-------- Information given

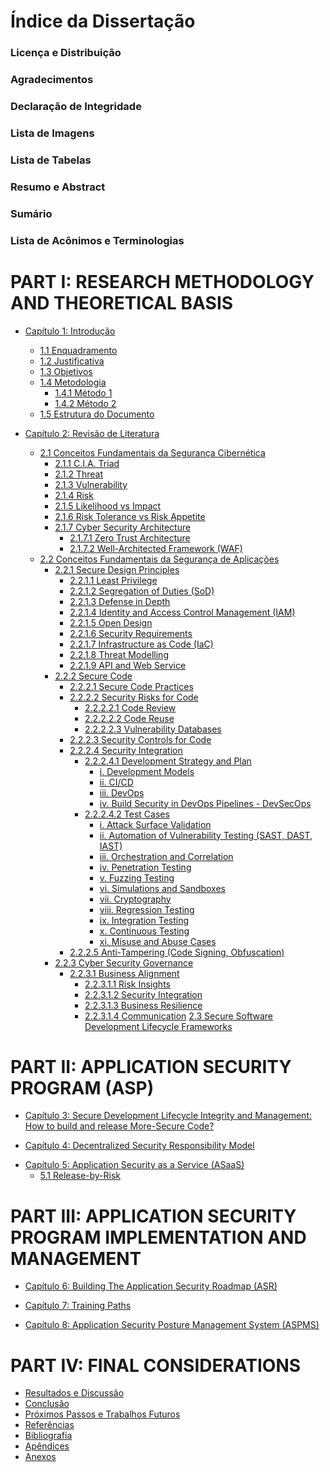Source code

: # Índice da Dissertação

### Licença e Distribuição
### Agradecimentos <!--mover para o README.md'-->
### Declaração de Integridade
### Lista de Imagens
### Lista de Tabelas
### Resumo e Abstract
### Sumário
### Lista de Acônimos e Terminologias

# PART I: RESEARCH METHODOLOGY AND THEORETICAL BASIS
- [Capítulo 1: Introdução](Part-I/Cap1Introducao.md)
    - [1.1 Enquadramento](Part-I/Enquadramento.md)
    - [1.2 Justificativa](Part-I/Justificativa.md)
    - [1.3 Objetivos](Part-I/Objetivos.md)
    - [1.4 Metodologia](Part-I/Metodologia.md)
        - [1.4.1 Método 1](Part-I/Metodologia/Método1.md)
        - [1.4.2 Método 2](Part-I/Metodologia/Método2.md)
    - [1.5 Estrutura do Documento](Part-I/Estrutura.md)

- [Capítulo 2: Revisão de Literatura](Part-I/Cap2LiteraturaRev.md)
    - [2.1 Conceitos Fundamentais da Segurança Cibernética](Part-I/CSFundamentos.md)
        - [2.1.1 C.I.A. Triad](Part-I/CSFundamentos.md#cia-triad)
        - [2.1.2 Threat](Part-I/CSFundamentos.md#threat)
        - [2.1.3 Vulnerability](Part-I/CSFundamentos.md#vulnerability)
        - [2.1.4 Risk](Part-I/CSFundamentos.md#risk)
        - [2.1.5 Likelihood vs Impact](Part-I/CSFundamentos.md#likelihood-vs-impact)
        - [2.1.6 Risk Tolerance vs Risk Appetite](Part-I/CSFundamentos.md#risk-tolerance-vs-risk-appetite)
        - [2.1.7 Cyber Security Architecture](Part-I/CSFundamentos.md#cyber-security-architecture)
            - [2.1.7.1 Zero Trust Architecture](Part-I/CSFundamentos.md#zero-trust-architecture)
            - [2.1.7.2 Well-Architected Framework (WAF)](Part-I/CSFundamentos.md#well-architected-framework-waf)
    - [2.2 Conceitos Fundamentais da Segurança de Aplicações](Part-I/AppSecFundamentals.md)
        - [2.2.1 Secure Design Principles](Part-I/AppSecFundamentals.md#secure-design-principles)
            - [2.2.1.1 Least Privilege](Part-I/AppSecFundamentals.md#least-privilege)
            - [2.2.1.2 Segregation of Duties (SoD)](Part-I/AppSecFundamentals.md#segregation-of-duties-sod)
            - [2.2.1.3 Defense in Depth](Part-I/AppSecFundamentals.md#defense-in-depth)
            - [2.2.1.4 Identity and Access Control Management (IAM)](Part-I/AppSecFundamentals.md#identity-and-access-control-management-iam)
            - [2.2.1.5 Open Design](Part-I/AppSecFundamentals.md#open-design)
            - [2.2.1.6 Security Requirements](Part-I/AppSecFundamentals.md#security-requirements)
            - [2.2.1.7 Infrastructure as Code (IaC)](Part-I/AppSecFundamentals.md#infrastructure-as-code-iac)
            - [2.2.1.8 Threat Modelling](Part-I/AppSecFundamentals.md#threat-modelling)
            - [2.2.1.9 API and Web Service](Part-I/AppSecFundamentals.md#api-and-web-service)
        - [2.2.2 Secure Code](Part-I/AppSecFundamentals.md#secure-code)
            - [2.2.2.1 Secure Code Practices](Part-I/AppSecFundamentals.md#secure-code-practices)
            - [2.2.2.2 Security Risks for Code](Part-I/AppSecFundamentals.md#security-risks-for-code)
                - [2.2.2.2.1 Code Review](Part-I/AppSecFundamentals.md#code-review)
                - [2.2.2.2.2 Code Reuse](Part-I/AppSecFundamentals.md#code-reuse)
                - [2.2.2.2.3 Vulnerability Databases](Part-I/AppSecFundamentals.md#vulnerability-databases)
            - [2.2.2.3 Security Controls for Code](Part-I/AppSecFundamentals.md#security-controls-for-code)
            - [2.2.2.4 Security Integration](Part-I/AppSecFundamentals.md#security-integration)
                - [2.2.2.4.1 Development Strategy and Plan](Part-I/AppSecFundamentals.md#development-strategy-and-plan)
                    - [i. Development Models](Part-I/AppSecFundamentals.md#development-models)
                    - [ii. CI/CD](Part-I/AppSecFundamentals.md#ci-cd)
                    - [iii. DevOps](Part-I/AppSecFundamentals.md#devops)
                    - [iv. Build Security in DevOps Pipelines - DevSecOps](Part-I/AppSecFundamentals.md#devsecops)
                - [2.2.2.4.2 Test Cases](Part-I/AppSecFundamentals.md#test-cases)
                    - [i. Attack Surface Validation](Part-I/AppSecFundamentals.md#attack-surface-validation)
                    - [ii. Automation of Vulnerability Testing (SAST, DAST, IAST)](Part-I/AppSecFundamentals.md#automation-of-vulnerability-testing-sast-dast-iast)
                    - [iii. Orchestration and Correlation](Part-I/AppSecFundamentals.md#orchestration-and-correlation)
                    - [iv. Penetration Testing](Part-I/AppSecFundamentals.md#penetration-testing)
                    - [v. Fuzzing Testing](Part-I/AppSecFundamentals.md#fuzzing-testing)
                    - [vi. Simulations and Sandboxes](Part-I/AppSecFundamentals.md#simulations-and-sandboxes)
                    - [vii. Cryptography](Part-I/AppSecFundamentals.md#cryptography)
                    - [viii. Regression Testing](Part-I/AppSecFundamentals.md#regression-testing)
                    - [ix. Integration Testing](Part-I/AppSecFundamentals.md#integration-testing)
                    - [x. Continuous Testing](Part-I/AppSecFundamentals.md#continuous-testing)
                    - [xi. Misuse and Abuse Cases](Part-I/AppSecFundamentals.md#misuse-and-abuse-cases)
            - [2.2.2.5 Anti-Tampering (Code Signing, Obfuscation)](Part-I/AppSecFundamentals.md#anti-tampering-code-signing-obfuscation)
        - [2.2.3 Cyber Security Governance](Part-I/AppSecFundamentals.md#cyber-security-governance)
            - [2.2.3.1 Business Alignment](Part-I/AppSecFundamentals.md#business-alignment)
                - [2.2.3.1.1 Risk Insights](Part-I/AppSecFundamentals.md#risk-insights)
                - [2.2.3.1.2 Security Integration](Part-I/AppSecFundamentals.md#security-integration)
                - [2.2.3.1.3 Business Resilience](Part-I/AppSecFundamentals.md#business-resilience)
                - [2.2.3.1.4 Communication](Part-I/AppSecFundamentals.md#communication)
    [2.3 Secure Software Development Lifecycle Frameworks](Part-I/SSDLC-frameworks.md)
    <!--    
        - ISO/IEC 27034:2011-2018 - Application Security (encontrar este documento)
        - OWASP SAMM v2
        - BSIMM
        - NIST SSDF
        - Microsoft SDL
        - CIS
    -->

# PART II: APPLICATION SECURITY PROGRAM (ASP)
- [Capítulo 3: Secure Development Lifecycle Integrity and Management: How to build and release More-Secure Code?](Part-II/SDL-Man.md)
<!-- 
    - Application Security Toolbox (SAST, DAST, IAST, SCA, PENTESTING, RASP, WAF)
    - Application Security Orchestration and Correlation - ASOC
-->
- [Capítulo 4: Decentralized Security Responsibility Model](Part-II/Decentralized-security-responsibility-model.md)
<!-- 
    - Application Security Team Composition
        - Key-Functions
        - Key-Roles
            - The Security Champion Role
    - Security Education and Culture Building
    - Standards, Regulations, Requirements and Reference Architecture     
-->
- [Capítulo 5: Application Security as a Service (ASaaS)](Part-II/Application-security-as-a-service.md)
    - [5.1 Release-by-Risk](Part-II/Application-security-as-a-service.md/#Release-by-Risk)
<!-- 
    - Automation in Release-by-Risk Process
        - Bloqueio vs Habilitação Segura
    - Application Security as a Service Ecosystem
        - Secure Design
            - Just-in-Time Security Training
            - Threat Modelling
            - Reference Architecture
        - Automated Security Tools
            - SAST
            - SCA
            - DAST
            - IAST
            - Security Testing as a Service (STaaS)
            - Automated Vulnerability Management
            - API Security Management
        - Continuous Monitoring 
            - SIEM
            - IDS
            - Security Incident Correlation
            - Incident Response Automation
            - Runtime Protection Orchestration
            - Real-time Threat Intelligence Feeds
        - Indentity and Access Management (IAM)
            - Single Sign-On (SSO)
            - MFA
            - Session Management
        - Cryptography and Data Protection
            - Centralized Secrets Management
        - Governance and Compliance Orchestration
            - ISO/IEC 27001:2022
            - Policy Automation and Atuditing
            - Continuous Training for Security Culture Building 
-->

# PART III: APPLICATION SECURITY PROGRAM IMPLEMENTATION AND MANAGEMENT
- [Capítulo 6: Building The Application Security Roadmap (ASR)](Part-III/ASP.md#application-security-roadmap-asr)
<!--
    - Maturity Models and Security Posture
        - Security Low-Maturity Dealing
        - Identifing gaps to plan the future
-->

- [Capítulo 7: Training Paths](Part-III/ASP.md#training-paths)
<!--
    - Training Roadmaps    
        - Security Champions Training Program - SCTP
        - Training Roadmap for Devs
        - Training Roadmap for AppSec Team
    - Engineering and Security Alignment
-->

- [Capítulo 8: Application Security Posture Management System (ASPMS)](Part-III/ASP.md#application-security-posture-management-system-aspms)
<!--
    - Measure to Evolve
    - O que medir e como medir?
        - MTTR
        - KPIs
        - Feedback dos Pares
        - Security Scorecard
-->
# PART IV: FINAL CONSIDERATIONS
- [Resultados e Discussão](Part-IV/resultados-e-discussao.md)
- [Conclusão](Part-IV/Conclusao.md)
- [Próximos Passos e Trabalhos Futuros](Part-IV/ProximosPassos.md)
- [Referências](Part-IV/Referencias.md)
- [Bibliografia](Part-IV/Bibliografia.md)
- [Apêndices](Part-IV/Apendices.md)
- [Anexos](Part-IV/Anexo.md)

----------------

### [What is being asked]
From the data above, output exactly the lines between the one containing "# PART I: RESEARCH" and the one containing "- [2.2.1 Secure", counting both of them.

### [Answer section]
# PART I: RESEARCH METHODOLOGY AND THEORETICAL BASIS
- [Capítulo 1: Introdução](Part-I/Cap1Introducao.md)
    - [1.1 Enquadramento](Part-I/Enquadramento.md)
    - [1.2 Justificativa](Part-I/Justificativa.md)
    - [1.3 Objetivos](Part-I/Objetivos.md)
    - [1.4 Metodologia](Part-I/Metodologia.md)
        - [1.4.1 Método 1](Part-I/Metodologia/Método1.md)
        - [1.4.2 Método 2](Part-I/Metodologia/Método2.md)
    - [1.5 Estrutura do Documento](Part-I/Estrutura.md)

- [Capítulo 2: Revisão de Literatura](Part-I/Cap2LiteraturaRev.md)
    - [2.1 Conceitos Fundamentais da Segurança Cibernética](Part-I/CSFundamentos.md)
        - [2.1.1 C.I.A. Triad](Part-I/CSFundamentos.md#cia-triad)
        - [2.1.2 Threat](Part-I/CSFundamentos.md#threat)
        - [2.1.3 Vulnerability](Part-I/CSFundamentos.md#vulnerability)
        - [2.1.4 Risk](Part-I/CSFundamentos.md#risk)
        - [2.1.5 Likelihood vs Impact](Part-I/CSFundamentos.md#likelihood-vs-impact)
        - [2.1.6 Risk Tolerance vs Risk Appetite](Part-I/CSFundamentos.md#risk-tolerance-vs-risk-appetite)
        - [2.1.7 Cyber Security Architecture](Part-I/CSFundamentos.md#cyber-security-architecture)
            - [2.1.7.1 Zero Trust Architecture](Part-I/CSFundamentos.md#zero-trust-architecture)
            - [2.1.7.2 Well-Architected Framework (WAF)](Part-I/CSFundamentos.md#well-architected-framework-waf)
    - [2.2 Conceitos Fundamentais da Segurança de Aplicações](Part-I/AppSecFundamentals.md)
        - [2.2.1 Secure Design Principles](Part-I/AppSecFundamentals.md#secure-design-principles)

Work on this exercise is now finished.